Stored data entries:
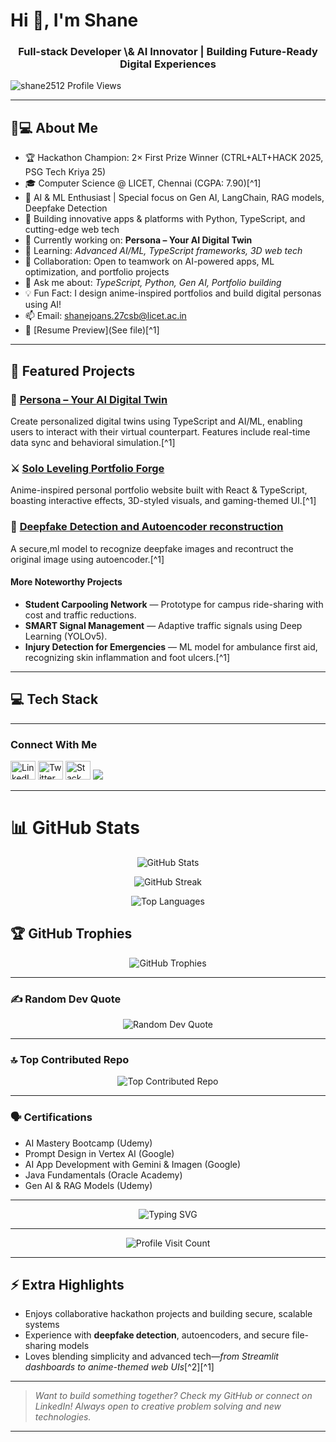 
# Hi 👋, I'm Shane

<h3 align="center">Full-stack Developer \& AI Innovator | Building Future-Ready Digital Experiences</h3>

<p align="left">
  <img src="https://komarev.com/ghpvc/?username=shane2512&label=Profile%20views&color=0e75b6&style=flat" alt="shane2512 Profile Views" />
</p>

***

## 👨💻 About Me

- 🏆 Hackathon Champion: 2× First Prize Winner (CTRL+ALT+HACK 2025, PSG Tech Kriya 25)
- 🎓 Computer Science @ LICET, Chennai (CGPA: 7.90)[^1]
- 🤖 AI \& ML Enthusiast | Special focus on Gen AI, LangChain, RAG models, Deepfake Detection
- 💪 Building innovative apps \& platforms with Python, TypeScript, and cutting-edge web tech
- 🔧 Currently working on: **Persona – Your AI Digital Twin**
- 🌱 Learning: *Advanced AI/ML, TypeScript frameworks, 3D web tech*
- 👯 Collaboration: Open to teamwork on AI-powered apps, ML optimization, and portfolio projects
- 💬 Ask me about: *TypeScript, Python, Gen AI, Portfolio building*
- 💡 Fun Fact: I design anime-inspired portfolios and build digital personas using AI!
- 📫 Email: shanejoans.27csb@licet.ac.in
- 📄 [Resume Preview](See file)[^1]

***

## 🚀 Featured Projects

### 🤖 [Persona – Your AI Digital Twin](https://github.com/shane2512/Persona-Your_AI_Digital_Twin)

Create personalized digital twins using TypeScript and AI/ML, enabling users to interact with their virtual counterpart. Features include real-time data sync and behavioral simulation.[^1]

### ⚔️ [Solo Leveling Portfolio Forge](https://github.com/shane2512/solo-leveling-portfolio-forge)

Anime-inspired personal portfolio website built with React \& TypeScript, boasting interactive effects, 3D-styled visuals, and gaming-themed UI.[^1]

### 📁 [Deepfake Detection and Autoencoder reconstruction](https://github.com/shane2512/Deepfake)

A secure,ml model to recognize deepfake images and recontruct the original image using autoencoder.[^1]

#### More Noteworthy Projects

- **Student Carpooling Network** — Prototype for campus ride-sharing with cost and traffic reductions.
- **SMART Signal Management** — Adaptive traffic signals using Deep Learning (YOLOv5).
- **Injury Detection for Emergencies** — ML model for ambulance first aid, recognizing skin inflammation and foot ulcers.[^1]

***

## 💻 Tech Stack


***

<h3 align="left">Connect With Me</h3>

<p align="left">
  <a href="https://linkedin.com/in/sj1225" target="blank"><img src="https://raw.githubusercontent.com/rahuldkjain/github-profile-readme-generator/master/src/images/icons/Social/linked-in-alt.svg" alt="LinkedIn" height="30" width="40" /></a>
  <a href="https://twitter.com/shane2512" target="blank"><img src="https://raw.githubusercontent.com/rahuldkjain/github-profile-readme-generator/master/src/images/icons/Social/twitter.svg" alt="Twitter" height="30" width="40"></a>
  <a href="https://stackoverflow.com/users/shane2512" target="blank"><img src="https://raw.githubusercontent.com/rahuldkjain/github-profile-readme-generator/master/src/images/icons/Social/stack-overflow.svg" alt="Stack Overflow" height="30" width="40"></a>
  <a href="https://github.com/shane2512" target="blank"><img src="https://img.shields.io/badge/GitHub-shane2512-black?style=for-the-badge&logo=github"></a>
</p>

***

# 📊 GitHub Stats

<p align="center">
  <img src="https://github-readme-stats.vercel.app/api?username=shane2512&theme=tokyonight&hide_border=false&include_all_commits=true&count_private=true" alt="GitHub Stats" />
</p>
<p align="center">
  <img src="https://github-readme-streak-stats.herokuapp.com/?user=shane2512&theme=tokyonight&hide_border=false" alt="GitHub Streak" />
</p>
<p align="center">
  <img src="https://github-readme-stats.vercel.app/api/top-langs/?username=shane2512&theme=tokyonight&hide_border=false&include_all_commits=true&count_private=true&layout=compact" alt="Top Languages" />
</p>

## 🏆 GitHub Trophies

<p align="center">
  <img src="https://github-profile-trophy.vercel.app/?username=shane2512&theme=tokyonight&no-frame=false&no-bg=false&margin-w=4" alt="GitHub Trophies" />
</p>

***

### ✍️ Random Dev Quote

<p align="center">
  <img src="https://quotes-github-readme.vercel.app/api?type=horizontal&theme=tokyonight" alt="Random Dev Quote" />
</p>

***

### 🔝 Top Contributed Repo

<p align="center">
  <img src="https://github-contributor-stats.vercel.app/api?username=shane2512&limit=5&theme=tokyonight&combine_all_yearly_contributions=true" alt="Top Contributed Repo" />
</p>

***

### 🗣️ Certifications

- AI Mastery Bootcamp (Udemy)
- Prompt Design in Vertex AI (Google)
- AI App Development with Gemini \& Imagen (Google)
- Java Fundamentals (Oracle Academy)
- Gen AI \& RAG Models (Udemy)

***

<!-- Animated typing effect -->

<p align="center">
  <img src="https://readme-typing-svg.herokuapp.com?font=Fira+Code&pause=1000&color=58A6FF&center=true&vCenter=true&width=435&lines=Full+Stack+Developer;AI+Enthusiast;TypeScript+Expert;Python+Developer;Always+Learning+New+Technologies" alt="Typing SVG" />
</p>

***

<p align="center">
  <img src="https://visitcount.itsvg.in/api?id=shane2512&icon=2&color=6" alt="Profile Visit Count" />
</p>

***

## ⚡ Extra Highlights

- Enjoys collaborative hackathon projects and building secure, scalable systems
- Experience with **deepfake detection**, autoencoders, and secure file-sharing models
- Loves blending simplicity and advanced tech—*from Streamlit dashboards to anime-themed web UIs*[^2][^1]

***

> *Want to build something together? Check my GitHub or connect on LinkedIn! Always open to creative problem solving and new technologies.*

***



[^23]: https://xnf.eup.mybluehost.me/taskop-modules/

**EXERCISE DESCRIPTION**: What you print must match the entries exactly, except that no pictures appear.

**SOLVED EXERCISE**:
# Hi 👋, I'm Shane

<h3 align="center">Full-stack Developer \& AI Innovator | Building Future-Ready Digital Experiences</h3>

<p align="left">
  <img src="https://komarev.com/ghpvc/?username=shane2512&label=Profile%20views&color=0e75b6&style=flat" alt="shane2512 Profile Views" />
</p>

***

## 👨💻 About Me

- 🏆 Hackathon Champion: 2× First Prize Winner (CTRL+ALT+HACK 2025, PSG Tech Kriya 25)
- 🎓 Computer Science @ LICET, Chennai (CGPA: 7.90)[^1]
- 🤖 AI \& ML Enthusiast | Special focus on Gen AI, LangChain, RAG models, Deepfake Detection
- 💪 Building innovative apps \& platforms with Python, TypeScript, and cutting-edge web tech
- 🔧 Currently working on: **Persona – Your AI Digital Twin**
- 🌱 Learning: *Advanced AI/ML, TypeScript frameworks, 3D web tech*
- 👯 Collaboration: Open to teamwork on AI-powered apps, ML optimization, and portfolio projects
- 💬 Ask me about: *TypeScript, Python, Gen AI, Portfolio building*
- 💡 Fun Fact: I design anime-inspired portfolios and build digital personas using AI!
- 📫 Email: shanejoans.27csb@licet.ac.in
- 📄 [Resume Preview](See file)[^1]

***

## 🚀 Featured Projects

### 🤖 [Persona – Your AI Digital Twin](https://github.com/shane2512/Persona-Your_AI_Digital_Twin)

Create personalized digital twins using TypeScript and AI/ML, enabling users to interact with their virtual counterpart. Features include real-time data sync and behavioral simulation.[^1]

### ⚔️ [Solo Leveling Portfolio Forge](https://github.com/shane2512/solo-leveling-portfolio-forge)

Anime-inspired personal portfolio website built with React \& TypeScript, boasting interactive effects, 3D-styled visuals, and gaming-themed UI.[^1]

### 📁 [Deepfake Detection and Autoencoder reconstruction](https://github.com/shane2512/Deepfake)

A secure,ml model to recognize deepfake images and recontruct the original image using autoencoder.[^1]

#### More Noteworthy Projects

- **Student Carpooling Network** — Prototype for campus ride-sharing with cost and traffic reductions.
- **SMART Signal Management** — Adaptive traffic signals using Deep Learning (YOLOv5).
- **Injury Detection for Emergencies** — ML model for ambulance first aid, recognizing skin inflammation and foot ulcers.[^1]

***

## 💻 Tech Stack


***

<h3 align="left">Connect With Me</h3>

<p align="left">
  <a href="https://linkedin.com/in/sj1225" target="blank"><img src="https://raw.githubusercontent.com/rahuldkjain/github-profile-readme-generator/master/src/images/icons/Social/linked-in-alt.svg" alt="LinkedIn" height="30" width="40" /></a>
  <a href="https://twitter.com/shane2512" target="blank"><img src="https://raw.githubusercontent.com/rahuldkjain/github-profile-readme-generator/master/src/images/icons/Social/twitter.svg" alt="Twitter" height="30" width="40"></a>
  <a href="https://stackoverflow.com/users/shane2512" target="blank"><img src="https://raw.githubusercontent.com/rahuldkjain/github-profile-readme-generator/master/src/images/icons/Social/stack-overflow.svg" alt="Stack Overflow" height="30" width="40"></a>
  <a href="https://github.com/shane2512" target="blank"><img src="https://img.shields.io/badge/GitHub-shane2512-black?style=for-the-badge&logo=github"></a>
</p>

***

# 📊 GitHub Stats

<p align="center">
  <img src="https://github-readme-stats.vercel.app/api?username=shane2512&theme=tokyonight&hide_border=false&include_all_commits=true&count_private=true" alt="GitHub Stats" />
</p>
<p align="center">
  <img src="https://github-readme-streak-stats.herokuapp.com/?user=shane2512&theme=tokyonight&hide_border=false" alt="GitHub Streak" />
</p>
<p align="center">
  <img src="https://github-readme-stats.vercel.app/api/top-langs/?username=shane2512&theme=tokyonight&hide_border=false&include_all_commits=true&count_private=true&layout=compact" alt="Top Languages" />
</p>

## 🏆 GitHub Trophies

<p align="center">
  <img src="https://github-profile-trophy.vercel.app/?username=shane2512&theme=tokyonight&no-frame=false&no-bg=false&margin-w=4" alt="GitHub Trophies" />
</p>

***

### ✍️ Random Dev Quote

<p align="center">
  <img src="https://quotes-github-readme.vercel.app/api?type=horizontal&theme=tokyonight" alt="Random Dev Quote" />
</p>

***

### 🔝 Top Contributed Repo

<p align="center">
  <img src="https://github-contributor-stats.vercel.app/api?username=shane2512&limit=5&theme=tokyonight&combine_all_yearly_contributions=true" alt="Top Contributed Repo" />
</p>

***

### 🗣️ Certifications

- AI Mastery Bootcamp (Udemy)
- Prompt Design in Vertex AI (Google)
- AI App Development with Gemini \& Imagen (Google)
- Java Fundamentals (Oracle Academy)
- Gen AI \& RAG Models (Udemy)

***

<!-- Animated typing effect -->

<p align="center">
  <img src="https://readme-typing-svg.herokuapp.com?font=Fira+Code&pause=1000&color=58A6FF&center=true&vCenter=true&width=435&lines=Full+Stack+Developer;AI+Enthusiast;TypeScript+Expert;Python+Developer;Always+Learning+New+Technologies" alt="Typing SVG" />
</p>

***

<p align="center">
  <img src="https://visitcount.itsvg.in/api?id=shane2512&icon=2&color=6" alt="Profile Visit Count" />
</p>

***

## ⚡ Extra Highlights

- Enjoys collaborative hackathon projects and building secure, scalable systems
- Experience with **deepfake detection**, autoencoders, and secure file-sharing models
- Loves blending simplicity and advanced tech—*from Streamlit dashboards to anime-themed web UIs*[^2][^1]

***

> *Want to build something together? Check my GitHub or connect on LinkedIn! Always open to creative problem solving and new technologies.*

***



[^23]: https://xnf.eup.mybluehost.me/taskop-modules/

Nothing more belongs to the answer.